(INSTRUCTIONS TO FOLLOW) The entries below contain a line with "9. NOTE: While" and a line with "You dont need". Retype exactly everything from the first down to the second, both included, and nothing else.

(GIVEN DATA)
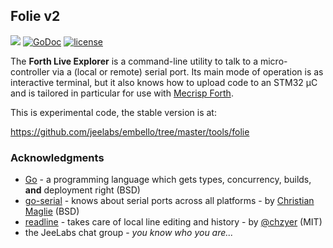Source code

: ## Folie v2

![](https://img.shields.io/badge/work-In_Progress-red.svg)
[![GoDoc](https://godoc.org/github.com/jeelabs/folie?status.svg)](http://godoc.org/github.com/jeelabs/folie)
[![license](https://img.shields.io/github/license/jeelabs/folie.svg)]()

The **Forth Live Explorer** is a command-line utility to talk to a
micro-controller via a (local or remote) serial port. Its main mode of operation
is as interactive terminal, but it also knows how to upload code to an STM32 µC
and is tailored in particular for use with [Mecrisp
Forth](http://mecrisp.sourceforge.net/).

This is experimental code, the stable version is at:

<https://github.com/jeelabs/embello/tree/master/tools/folie>

### Acknowledgments

* [Go](https://golang.org/) - a programming language which gets types,
  concurrency, builds, **and** deployment right (BSD)
* [go-serial](https://github.com/bugst/go-serial) - knows about serial ports
  across all platforms - by [Christian Maglie](https://github.com/cmaglie) (BSD)
* [readline](https://github.com/chzyer/readline) - takes care of local line
  editing and history - by [@chzyer](https://github.com/chzyer) (MIT)
* the JeeLabs chat group - _you know who you are..._
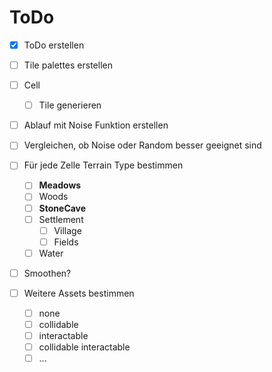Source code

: ﻿# ToDo

- [x] ToDo erstellen

- [ ] Tile palettes erstellen

- [ ] Cell
  - [ ] Tile generieren

- [ ] Ablauf mit Noise Funktion erstellen
- [ ] Vergleichen, ob Noise oder Random besser geeignet sind

- [ ] Für jede Zelle Terrain Type bestimmen
  - [ ] **Meadows**
  - [ ] Woods
  - [ ] **StoneCave**
  - [ ] Settlement
    - [ ] Village
    - [ ] Fields
  - [ ] Water
- [ ] Smoothen?
- [ ] Weitere Assets bestimmen
  - [ ] none
  - [ ] collidable
  - [ ] interactable
  - [ ] collidable interactable
  - [ ] ...
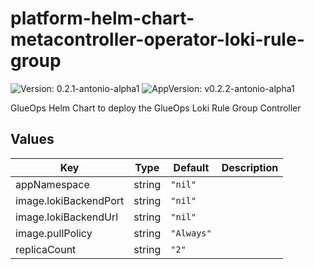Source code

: # platform-helm-chart-metacontroller-operator-loki-rule-group

![Version: 0.2.1-antonio-alpha1](https://img.shields.io/badge/Version-0.2.1--antonio--alpha1-informational?style=flat-square) ![AppVersion: v0.2.2-antonio-alpha1](https://img.shields.io/badge/AppVersion-v0.2.2--antonio--alpha1-informational?style=flat-square)

GlueOps Helm Chart to deploy the GlueOps Loki Rule Group Controller

## Values

| Key | Type | Default | Description |
|-----|------|---------|-------------|
| appNamespace | string | `"nil"` |  |
| image.lokiBackendPort | string | `"nil"` |  |
| image.lokiBackendUrl | string | `"nil"` |  |
| image.pullPolicy | string | `"Always"` |  |
| replicaCount | string | `"2"` |  |
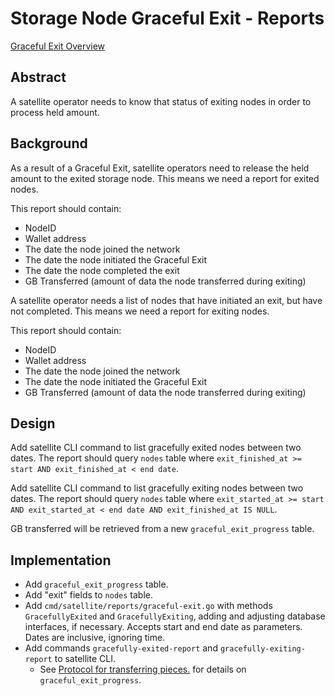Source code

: # Storage Node Graceful Exit - Reports

[Graceful Exit Overview](overview.md)

## Abstract

A satellite operator needs to know that status of exiting nodes in order to process held amount. 

## Background

As a result of a Graceful Exit, satellite operators need to release the held amount to the exited storage node. This means we need a report for exited nodes. 

This report should contain:
- NodeID
- Wallet address
- The date the node joined the network
- The date the node initiated the Graceful Exit
- The date the node completed the exit
- GB Transferred (amount of data the node transferred during exiting)

A satellite operator needs a list of nodes that have initiated an exit, but have not completed. This means we need a report for exiting nodes.

This report should contain:
- NodeID
- Wallet address
- The date the node joined the network
- The date the node initiated the Graceful Exit
- GB Transferred (amount of data the node transferred during exiting)

## Design

Add satellite CLI command to list gracefully exited nodes between two dates. The report should query `nodes` table where `exit_finished_at >= start AND exit_finished_at < end date`. 

Add satellite CLI command to list gracefully exiting nodes between two dates. The report should query `nodes` table where `exit_started_at >= start AND exit_started_at < end date AND exit_finished_at IS NULL`. 

GB transferred will be retrieved from a new `graceful_exit_progress` table.

## Implementation

- Add `graceful_exit_progress` table.
- Add "exit" fields to `nodes` table.
- Add `cmd/satellite/reports/graceful-exit.go` with methods `GracefullyExited` and `GracefullyExiting`, adding and adjusting database interfaces, if necessary. Accepts start and end date as parameters. Dates are inclusive, ignoring time.
- Add commands `gracefully-exited-report` and `gracefully-exiting-report` to satellite CLI.
    - See [Protocol for transferring pieces.](protocol.md) for details on `graceful_exit_progress`.

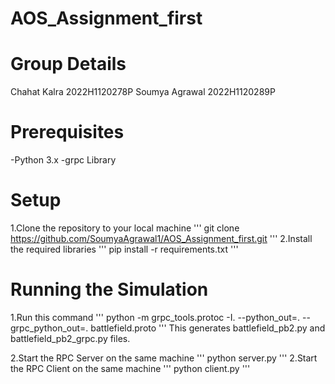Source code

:# AOS_Assignment_first

# Group Details 
Chahat Kalra   2022H1120278P 
Soumya Agrawal 2022H1120289P

# Prerequisites
-Python 3.x
-grpc Library

# Setup
1.Clone the repository to your local machine
'''
git clone https://github.com/SoumyaAgrawal1/AOS_Assignment_first.git
'''
2.Install the required libraries
'''
pip install -r requirements.txt
'''
# Running the Simulation
1.Run this command
'''
python -m grpc_tools.protoc -I. --python_out=. --grpc_python_out=. battlefield.proto
'''
This generates battlefield_pb2.py and battlefield_pb2_grpc.py files.

2.Start the RPC Server on the same machine
'''
python server.py
'''
2.Start the RPC Client on the same machine
'''
python client.py
'''
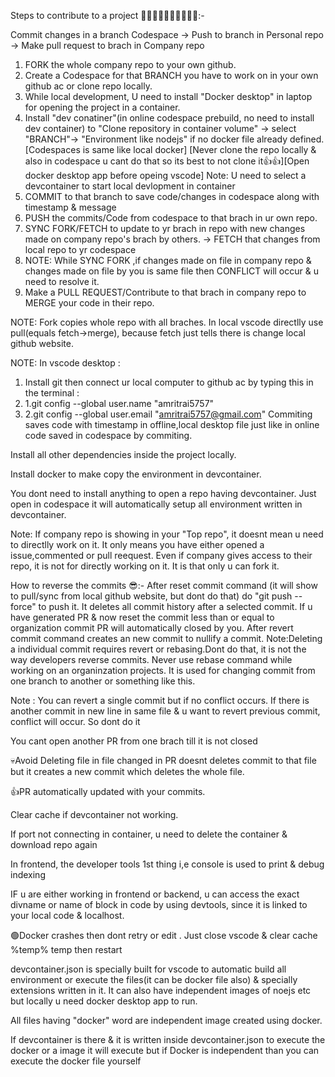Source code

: Steps to contribute to a project 🤷‍♂️🤷‍♂️🤷‍♂️🤷‍♂️🤷‍♂️:-

Commit changes in a branch Codespace -> Push to branch in Personal repo -> Make pull request to brach in Company repo

1. FORK the whole company repo to your own github.
2. Create a Codespace for that BRANCH you have to work on in your own github ac or clone repo locally.
3. While local development, U need to install "Docker desktop" in laptop for opening the project in a container.
4. Install "dev conatiner"(in online codespace prebuild, no need to install dev container) to "Clone repository in container volume" -> select "BRANCH"-> "Environment like nodejs" if no docker file already defined.[Codespaces is same like local docker] [Never clone the repo locally & also in codespace u cant do that so its best to not clone it👍👍][Open docker desktop app before opeing vscode]
Note: U need to select a devcontainer to start local devlopment in container 
6. COMMIT to that branch to save code/changes in codespace along with timestamp & message
7. PUSH the commits/Code from codespace to that brach in ur own repo.
8. SYNC FORK/FETCH to update to yr brach in repo with new changes made on company repo's brach by others. -> FETCH that changes from local repo to yr codespace
9. NOTE: While SYNC FORK ,if changes made on file in company repo & changes made on file by you is same file then CONFLICT will occur & u need to resolve it. 
10. Make a PULL REQUEST/Contribute to that brach in company repo to MERGE your code in their repo.

NOTE: Fork copies whole repo with all braches.
      In local vscode directlly use pull(equals fetch->merge), because fetch just tells there is change local github website.

NOTE: In vscode desktop : 
1. Install git then connect ur local computer to github ac by typing this in the terminal : 
2. 1.git config --global user.name "amritrai5757" 
3. 2.git config --global user.email "amritrai5757@gmail.com"
Commiting saves code with timestamp in offline,local desktop file just like in online code saved in codespace by commiting. 

Install all other dependencies inside the project locally.

Install docker to  make copy the environment in devcontainer.

You dont need to install anything to open a repo having devcontainer. Just open in codespace it will automatically setup all environment written in devcontainer.

Note: If company repo is showing in your "Top repo", it doesnt mean u need to directlly work on it. It only means you have either opened a issue,commented or pull reequest. Even if company gives access to their repo, it is not for directly working on it. It is that only u can fork it.

How to reverse the commits 😎:-
After reset commit command (it will show to pull/sync from local github website, but dont do that) do "git push --force" to push it. It deletes all commit history after a selected commit. If u have generated PR & now reset the commit less than or equal to organization commit PR will automatically closed by you.
After revert commit command creates an new commit to nullify a commit.
Note:Deleting a individual commit requires revert or rebasing.Dont do that, it is not the way developers reverse commits. Never use rebase command while working on an organinzation projects. It is used for changing commit from one branch to another or something like this.

Note : You can revert a single commit but if no conflict occurs. If there is another commit in new line in same file & u want to revert previous commit, conflict will occur. So dont do it

You cant open another PR from one brach till it is not closed

💀Avoid Deleting file in file changed in PR doesnt deletes commit to that file but it creates a new commit which deletes the whole file.

👍PR automatically updated with your commits.

Clear cache if devcontainer not working.

If port not connecting in container, u need to delete the container & download repo again

In frontend, the developer tools 1st thing i,e console is used to print & debug indexing

IF u are either working in frontend or backend, u can access the exact divname or name of block in code by using devtools, since it is linked to your local code & localhost. 

🟢Docker crashes then dont retry or edit . Just close vscode & clear cache %temp% temp then restart

devcontainer.json is specially built for vscode to automatic build all environment or execute the files(it can be docker file also) & specially extensions written in it. It can also have independent images of noejs etc but locally u need docker desktop app to run.

All files having "docker" word are independent image created using docker.

If devcontainer is there & it is written inside devcontainer.json to execute the docker or a image it will execute but if Docker is independent than you can execute the docker file yourself
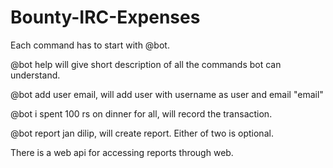 Bounty-IRC-Expenses
===================
Each command has to start with @bot.

@bot help will give short description of all the commands bot can understand.

@bot add user email, will add user with username as user and email "email"

@bot i spent 100 rs on dinner for all, will record the transaction.

@bot report jan dilip, will create report. Either of two is optional.

There is a web api for accessing reports through web.
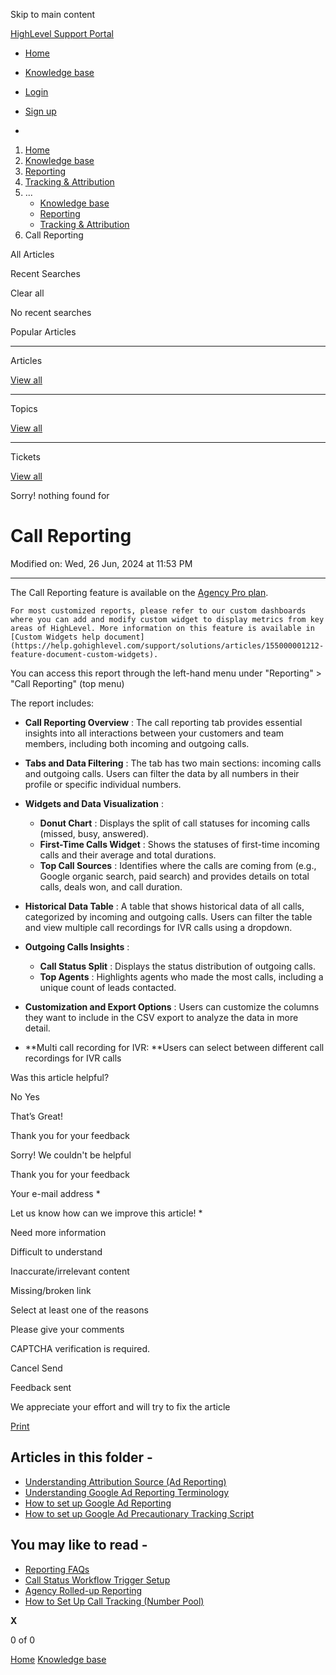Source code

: Skip to main content

[ HighLevel Support Portal ](https://help.gohighlevel.com)

  * [ Home ](/support/home)
  * [ Knowledge base ](/support/solutions)

  * [Login](/support/login)
  * [Sign up](/support/signup)
  * 

  1. [Home](/support/home)
  2. [Knowledge base](/support/solutions)
  3. [Reporting](/support/solutions/48000451278)
  4. [Tracking & Attribution](/support/solutions/folders/48000672285)
  5. ... 
     * [Knowledge base](/support/solutions)
     * [Reporting](/support/solutions/48000451278)
     * [Tracking & Attribution](/support/solutions/folders/48000672285)
  6. Call Reporting

All  Articles 

Recent Searches

Clear all

No recent searches

Popular Articles

* * *

Articles

[View all](/support/search/solutions)

* * *

Topics

[View all](/support/search/topics)

* * *

Tickets

[View all](/support/search/tickets)

Sorry! nothing found for   

# Call Reporting

Modified on: Wed, 26 Jun, 2024 at 11:53 PM

* * *

The Call Reporting feature is available on the [Agency Pro plan](https://help.gohighlevel.com/en/support/solutions/articles/48001180534).

    For most customized reports, please refer to our custom dashboards where you can add and modify custom widget to display metrics from key areas of HighLevel. More information on this feature is available in [Custom Widgets help document](https://help.gohighlevel.com/support/solutions/articles/155000001212-feature-document-custom-widgets).

You can access this report through the left-hand menu under "Reporting" > "Call Reporting" (top menu)

The report includes:

  * **Call Reporting Overview** : The call reporting tab provides essential insights into all interactions between your customers and team members, including both incoming and outgoing calls.

  * **Tabs and Data Filtering** : The tab has two main sections: incoming calls and outgoing calls. Users can filter the data by all numbers in their profile or specific individual numbers.

  * **Widgets and Data Visualization** :

    * **Donut Chart** : Displays the split of call statuses for incoming calls (missed, busy, answered).
    * **First-Time Calls Widget** : Shows the statuses of first-time incoming calls and their average and total durations.
    * **Top Call Sources** : Identifies where the calls are coming from (e.g., Google organic search, paid search) and provides details on total calls, deals won, and call duration.
  * **Historical Data Table** : A table that shows historical data of all calls, categorized by incoming and outgoing calls. Users can filter the table and view multiple call recordings for IVR calls using a dropdown.

  * **Outgoing Calls Insights** :

    * **Call Status Split** : Displays the status distribution of outgoing calls.
    * **Top Agents** : Highlights agents who made the most calls, including a unique count of leads contacted.
  * **Customization and Export Options** : Users can customize the columns they want to include in the CSV export to analyze the data in more detail.

  * **Multi call recording for IVR:  **Users can select between different call recordings for IVR calls

Was this article helpful?

No  Yes 

That’s Great!

Thank you for your feedback

Sorry! We couldn't be helpful

Thank you for your feedback

Your e-mail address *

Let us know how can we improve this article! *

Need more information 

Difficult to understand 

Inaccurate/irrelevant content 

Missing/broken link 

Select at least one of the reasons 

Please give your comments 

CAPTCHA verification is required. 

Cancel  Send 

Feedback sent

We appreciate your effort and will try to fix the article

[Print](javascript:print\(\))

## Articles in this folder -

  * [Understanding Attribution Source (Ad Reporting)](/support/solutions/articles/48001219997-understanding-attribution-source-ad-reporting-)
  * [Understanding Google Ad Reporting Terminology](/support/solutions/articles/48001219241-understanding-google-ad-reporting-terminology)
  * [How to set up Google Ad Reporting](/support/solutions/articles/48001219312-how-to-set-up-google-ad-reporting)
  * [How to set up Google Ad Precautionary Tracking Script](/support/solutions/articles/48001219356-how-to-set-up-google-ad-precautionary-tracking-script)

## You may like to read -

  * [Reporting FAQs](/support/solutions/articles/155000002087-reporting-faqs)
  * [Call Status Workflow Trigger Setup](/support/solutions/articles/48001212511-call-status-workflow-trigger-setup)
  * [Agency Rolled-up Reporting](/support/solutions/articles/48001224166-agency-rolled-up-reporting)
  * [How to Set Up Call Tracking (Number Pool)](/support/solutions/articles/48000981393-how-to-set-up-call-tracking-number-pool-)

**X**

0 of 0 []()

[Home](/support/home) [Knowledge base](/support/solutions)
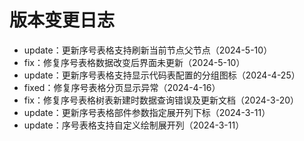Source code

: # 版本变更日志

-   update：更新序号表格支持刷新当前节点父节点（2024-5-10）
-   fix：修复序号表格数据改变后界面未更新（2024-5-10）
-   update：更新序号表格支持显示代码表配置的分组图标（2024-4-25）
-   fixed：修复序号表格分页显示异常（2024-4-16）
-   fix：修复序号表格树表新建时数据查询错误及更新文档（2024-3-20）
-   update：更新序号表格部件参数指定展开列下标（2024-3-11）
-   update：序号表格支持自定义绘制展开列（2024-3-11）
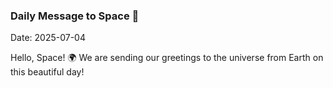 ### Daily Message to Space 🌌
Date: 2025-07-04

Hello, Space! 🌍 We are sending our greetings to the universe from Earth on this beautiful day!
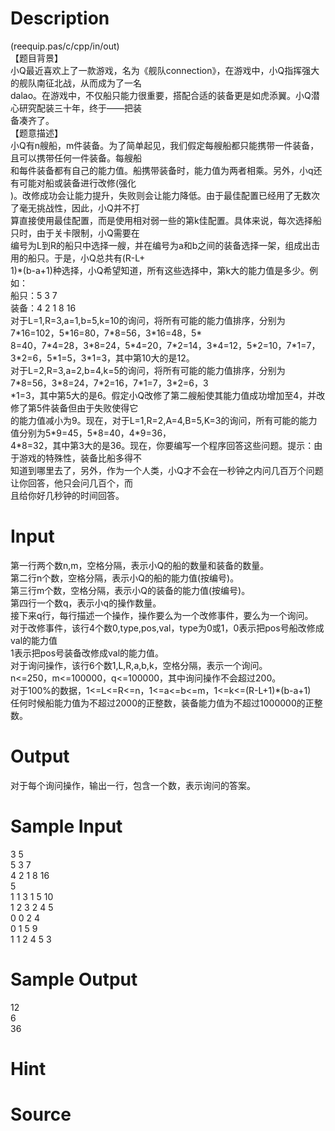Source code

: 
# Description

<div class="content"><div>(reequip.pas/c/cpp/in/out)</div>
<div>【题目背景】</div>
<div>小Q最近喜欢上了一款游戏，名为《舰队connection》，在游戏中，小Q指挥强大的舰队南征北战，从而成为了一名</div>
<div>dalao。在游戏中，不仅船只能力很重要，搭配合适的装备更是如虎添翼。小Q潜心研究配装三十年，终于——把装</div>
<div>备凑齐了。</div>
<div>【题意描述】</div>
<div>小Q有n艘船，m件装备。为了简单起见，我们假定每艘船都只能携带一件装备，且可以携带任何一件装备。每艘船</div>
<div>和每件装备都有自己的能力值。船携带装备时，能力值为两者相乘。另外，小q还有可能对船或装备进行改修(强化</div>
<div>)。改修成功会让能力提升，失败则会让能力降低。由于最佳配置已经用了无数次了毫无挑战性，因此，小Q并不打</div>
<div>算直接使用最佳配置，而是使用相对弱一些的第k佳配置。具体来说，每次选择船只时，由于关卡限制，小Q需要在</div>
<div>编号为L到R的船只中选择一艘，并在编号为a和b之间的装备选择一架，组成出击用的船只。于是，小Q总共有(R-L+</div>
<div>1)*(b-a+1)种选择，小Q希望知道，所有这些选择中，第k大的能力值是多少。例如：</div>
<div>船只：5 3 7</div>
<div>装备：4 2 1 8 16</div>
<div>对于L=1,R=3,a=1,b=5,k=10的询问，将所有可能的能力值排序，分别为7*16=102，5*16=80，7*8=56，3*16=48，5*</div>
<div>8=40，7*4=28，3*8=24，5*4=20，7*2=14，3*4=12，5*2=10，7*1=7，3*2=6，5*1=5，3*1=3，其中第10大的是12。</div>
<div>对于L=2,R=3,a=2,b=4,k=5的询问，将所有可能的能力值排序，分别为7*8=56，3*8=24，7*2=16，7*1=7，3*2=6，3</div>
<div>*1=3，其中第5大的是6。假定小Q改修了第二艘船使其能力值成功增加至4，并改修了第5件装备但由于失败使得它</div>
<div>的能力值减小为9。现在，对于L=1,R=2,A=4,B=5,K=3的询问，所有可能的能力值分别为5*9=45，5*8=40，4*9=36，</div>
<div>4*8=32，其中第3大的是36。现在，你要编写一个程序回答这些问题。提示：由于游戏的特殊性，装备比船多得不</div>
<div>知道到哪里去了，另外，作为一个人类，小Q才不会在一秒钟之内问几百万个问题让你回答，他只会问几百个，而</div>
<div>且给你好几秒钟的时间回答。</div>
<div></div>
<p></p></div>

# Input

<div class="content"><div>第一行两个数n,m，空格分隔，表示小Q的船的数量和装备的数量。</div>
<div>第二行n个数，空格分隔，表示小Q的船的能力值(按编号)。</div>
<div>第三行m个数，空格分隔，表示小Q的装备的能力值(按编号)。</div>
<div>第四行一个数q，表示小q的操作数量。</div>
<div>接下来q行，每行描述一个操作，操作要么为一个改修事件，要么为一个询问。</div>
<div>对于改修事件，该行4个数0,type,pos,val，type为0或1，0表示把pos号船改修成val的能力值</div>
<div>1表示把pos号装备改修成val的能力值。</div>
<div>对于询问操作，该行6个数1,L,R,a,b,k，空格分隔，表示一个询问。</div>
<div>n&lt;=250，m&lt;=100000，q&lt;=100000，其中询问操作不会超过200。</div>
<div>对于100%的数据，1&lt;=L&lt;=R&lt;=n，1&lt;=a&lt;=b&lt;=m，1&lt;=k&lt;=(R-L+1)*(b-a+1)</div>
<div>任何时候船能力值为不超过2000的正整数，装备能力值为不超过1000000的正整数。</div>
<div></div>
<p></p></div>

# Output

<div class="content"><div>对于每个询问操作，输出一行，包含一个数，表示询问的答案。</div>
<div></div>
<p></p></div>

# Sample Input

<div class="content"><span class="sampledata">3 5<br/>
5 3 7<br/>
4 2 1 8 16<br/>
5<br/>
1 1 3 1 5 10<br/>
1 2 3 2 4 5<br/>
0 0 2 4<br/>
0 1 5 9<br/>
1 1 2 4 5 3</span></div>

# Sample Output

<div class="content"><span class="sampledata">12<br/>
6<br/>
36</span></div>

# Hint

<div class="content"><p></p></div>

# Source

<div class="content"><p><a href="problemset.php?search="></a></p></div>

(ANSWER TO THE PROBLEM)
9. NOTE: While SYNC FORK ,if changes made on file in company repo & changes made on file by you is same file then CONFLICT will occur & u need to resolve it. 
10. Make a PULL REQUEST/Contribute to that brach in company repo to MERGE your code in their repo.

NOTE: Fork copies whole repo with all braches.
      In local vscode directlly use pull(equals fetch->merge), because fetch just tells there is change local github website.

NOTE: In vscode desktop : 
1. Install git then connect ur local computer to github ac by typing this in the terminal : 
2. 1.git config --global user.name "amritrai5757" 
3. 2.git config --global user.email "amritrai5757@gmail.com"
Commiting saves code with timestamp in offline,local desktop file just like in online code saved in codespace by commiting. 

Install all other dependencies inside the project locally.

Install docker to  make copy the environment in devcontainer.

You dont need to install anything to open a repo having devcontainer. Just open in codespace it will automatically setup all environment written in devcontainer.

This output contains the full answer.